Selain itu, ia juga mendirikan partai politik Ikatan Pendukung Kemerdekaan Indonesia (IPKI).
Sebagian besar anggota IPKI merupakan perwira non aktif akibat peristiwa 17 Oktober 1952.
Setelah rekonsiliasi, Abdul Haris Nasution dicalonkan kembali sebagai KSAD.
• KISAH Para Jenderal yang Lolos dari G30S/PKI hingga Cerita Sosok Penting Militer dan Dibenci PKI
Ia terpilih dan dilantik pada 7 November 1955 dengan pangkat yang dinaikkan menjadi Mayor Jenderal.
Negara dalam keadaan bahaya melalui Undang-Undang Keadaan Bahaya (UUKB) bulan Juli 1957.
Kala itu, Abdul Haris Nasution merangkap jabatan sebagai Ketua Gabungan Kepala-kepala Staff Angkatan Perang (GKS).
Kemudian, ia juga menjabat sebagai Penguasa Perang Pusat (Peperpu) yang membawahi penguasa Perang Daerah (Peperda).

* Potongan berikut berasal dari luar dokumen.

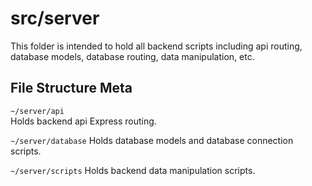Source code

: # src/server   
This folder is intended to hold all backend scripts including api routing, database models, database routing, data manipulation, etc.   

## File Structure Meta   
`~/server/api`   
Holds backend api Express routing.

`~/server/database`
Holds database models and database connection scripts.

`~/server/scripts`
Holds backend data manipulation scripts.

Setelah reorganisasi Angkatan darat pada 1958, Abdul Haris Nasution diangkat sebagai menteri Keamanan Nasional/KSAD dengan pangkat Letnan Jenderal, hingga lahirnya demokrasi terpimpin.
• 5 Versi Dalang Peristiwa G30S/PKI 30 September 1965
Pada masa Demokrasi Terpimpin sejak 1962 Abdul Haris Nasution diangkat sebagai Menteri Koordinator (Menko) Pertahanan Keamanan/Kepala Staf Angkatan Bersenjata dengan pangkat jenderal penuh (bintang empat).
Pada masa awal Orde Baru, Abdul Haris Nasution terpilih sebagai Ketua Majelis Permusyawaratan Rakyat Sementara (MPRS).
Pada 1968, setelah berakhimya Sidang Umum V MPRS, Abdul Haris Nasution secara resmi berada di luar tugas-tugas resmi jabatan pemerintahan Republik Indonesia.
Ia pensiun dari dinas aktif TNI AD pada tahun 1972, dalam usia 53 tahun.
Selanjutnya, ia aktif menulis buku-buku perjuangan, seperti saat ia masih dinas aktif sebagai prajurit TNI.
Buku-buku Abdul Haris Nasution yang terkenal, antara lain Pokok-pokok Gerilya, Tentara Nasional Indonesia, Sekitar Perang Kemerdekaan dan Memenuhi Panggilan Tugas.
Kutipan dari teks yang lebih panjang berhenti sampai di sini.